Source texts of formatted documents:
- Opening Delimiter -

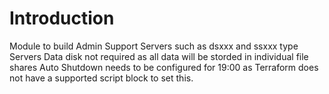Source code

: # Introduction 
Module to build Admin Support Servers such as dsxxx and ssxxx type Servers
Data disk not required as all data will be storded in individual file shares
Auto Shutdown needs to be configured for 19:00 as Terraform does not have a supported script block to set this.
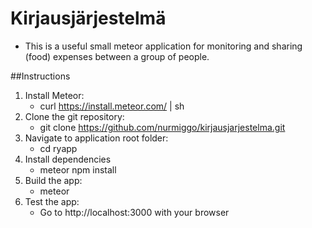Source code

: # Kirjausjärjestelmä

* This is a useful small meteor application for monitoring and sharing (food) expenses between a group of people.

##Instructions

1. Install Meteor:
   * curl https://install.meteor.com/ | sh
2. Clone the git repository:
   * git clone https://github.com/nurmiggo/kirjausjarjestelma.git
3. Navigate to application root folder:
   * cd ryapp
4. Install dependencies
   * meteor npm install
5. Build the app:
   * meteor
6. Test the app:
   * Go to http://localhost:3000 with your browser

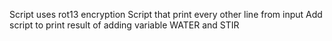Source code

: Script uses rot13 encryption
Script that print every other line from input
Add script to print result of adding variable WATER and STIR
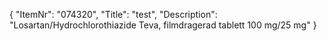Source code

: {
  "ItemNr": "074320",
  "Title": "test",
  "Description": "Losartan/Hydrochlorothiazide Teva, filmdragerad tablett 100 mg/25 mg"
}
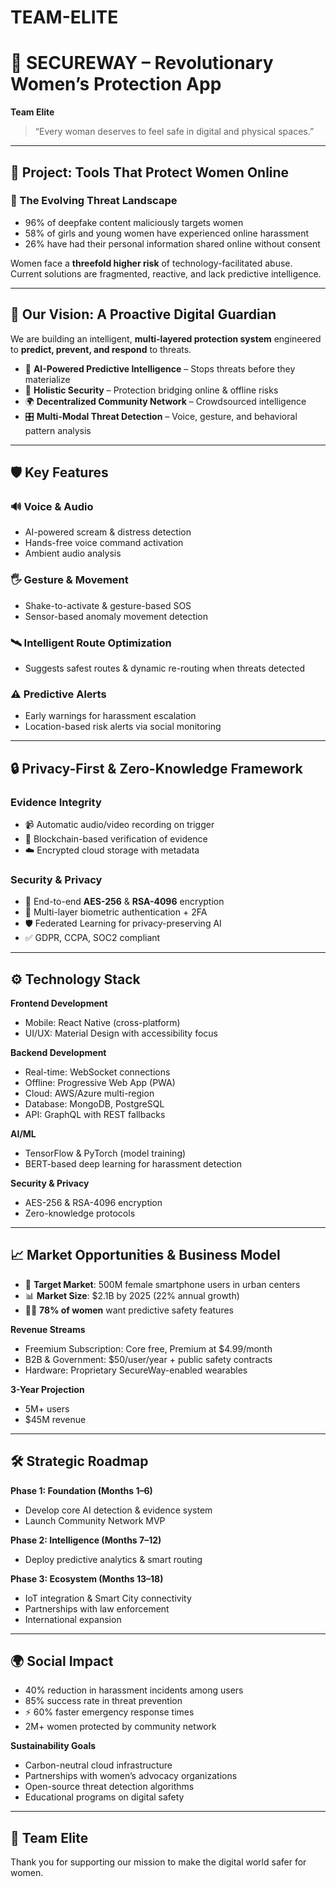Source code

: # TEAM-ELITE

# 🚨 SECUREWAY – Revolutionary Women’s Protection App

**Team Elite** 

> “Every woman deserves to feel safe in digital and physical spaces.”

---

## 📌 Project: Tools That Protect Women Online  

### 🔎 The Evolving Threat Landscape
- 96% of deepfake content maliciously targets women  
- 58% of girls and young women have experienced online harassment  
- 26% have had their personal information shared online without consent  

Women face a **threefold higher risk** of technology-facilitated abuse.  
Current solutions are fragmented, reactive, and lack predictive intelligence.  

---

## 🌟 Our Vision: A Proactive Digital Guardian
We are building an intelligent, **multi-layered protection system** engineered to **predict, prevent, and respond** to threats.

- 🤖 **AI-Powered Predictive Intelligence** – Stops threats before they materialize  
- 🔐 **Holistic Security** – Protection bridging online & offline risks  
- 🌍 **Decentralized Community Network** – Crowdsourced intelligence  
- 🎛️ **Multi-Modal Threat Detection** – Voice, gesture, and behavioral pattern analysis  

---

## 🛡️ Key Features

### 🔊 Voice & Audio
- AI-powered scream & distress detection  
- Hands-free voice command activation  
- Ambient audio analysis  

### 🖐️ Gesture & Movement
- Shake-to-activate & gesture-based SOS  
- Sensor-based anomaly movement detection  

### 🛰️ Intelligent Route Optimization
- Suggests safest routes & dynamic re-routing when threats detected  

### ⚠️ Predictive Alerts
- Early warnings for harassment escalation  
- Location-based risk alerts via social monitoring  

---

## 🔒 Privacy-First & Zero-Knowledge Framework

### Evidence Integrity
- 📹 Automatic audio/video recording on trigger  
- 🧾 Blockchain-based verification of evidence  
- ☁️ Encrypted cloud storage with metadata  

### Security & Privacy
- 🔐 End-to-end **AES-256** & **RSA-4096** encryption  
- 👤 Multi-layer biometric authentication + 2FA  
- 🛡️ Federated Learning for privacy-preserving AI  
- ✅ GDPR, CCPA, SOC2 compliant  

---

## ⚙️ Technology Stack

**Frontend Development**
- Mobile: React Native (cross-platform)  
- UI/UX: Material Design with accessibility focus  

**Backend Development**
- Real-time: WebSocket connections  
- Offline: Progressive Web App (PWA)  
- Cloud: AWS/Azure multi-region  
- Database: MongoDB, PostgreSQL  
- API: GraphQL with REST fallbacks  

**AI/ML**
- TensorFlow & PyTorch (model training)  
- BERT-based deep learning for harassment detection  

**Security & Privacy**
- AES-256 & RSA-4096 encryption  
- Zero-knowledge protocols  

---

## 📈 Market Opportunities & Business Model

- 🎯 **Target Market**: 500M female smartphone users in urban centers  
- 📊 **Market Size**: $2.1B by 2025 (22% annual growth)  
- 👩‍💻 **78% of women** want predictive safety features  

**Revenue Streams**
- Freemium Subscription: Core free, Premium at $4.99/month  
- B2B & Government: $50/user/year + public safety contracts  
- Hardware: Proprietary SecureWay-enabled wearables  

**3-Year Projection**
- 5M+ users  
- $45M revenue  

---

## 🛠️ Strategic Roadmap

**Phase 1: Foundation (Months 1–6)**  
- Develop core AI detection & evidence system  
- Launch Community Network MVP  

**Phase 2: Intelligence (Months 7–12)**  
- Deploy predictive analytics & smart routing  

**Phase 3: Ecosystem (Months 13–18)**  
- IoT integration & Smart City connectivity  
- Partnerships with law enforcement  
- International expansion  

---

## 🌍 Social Impact

- 40% reduction in harassment incidents among users  
- 85% success rate in threat prevention  
- ⚡ 60% faster emergency response times  
- 2M+ women protected by community network  

**Sustainability Goals**
- Carbon-neutral cloud infrastructure  
- Partnerships with women’s advocacy organizations  
- Open-source threat detection algorithms  
- Educational programs on digital safety  

---

## 🤝 Team Elite
Thank you for supporting our mission to make the digital world safer for women.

- Closing Delimiter -

▶ _Work to complete_
From the entries, copy every line in which the string "free" can be found.

▶ _Result below_
- Hands-free voice command activation  
- Freemium Subscription: Core free, Premium at $4.99/month  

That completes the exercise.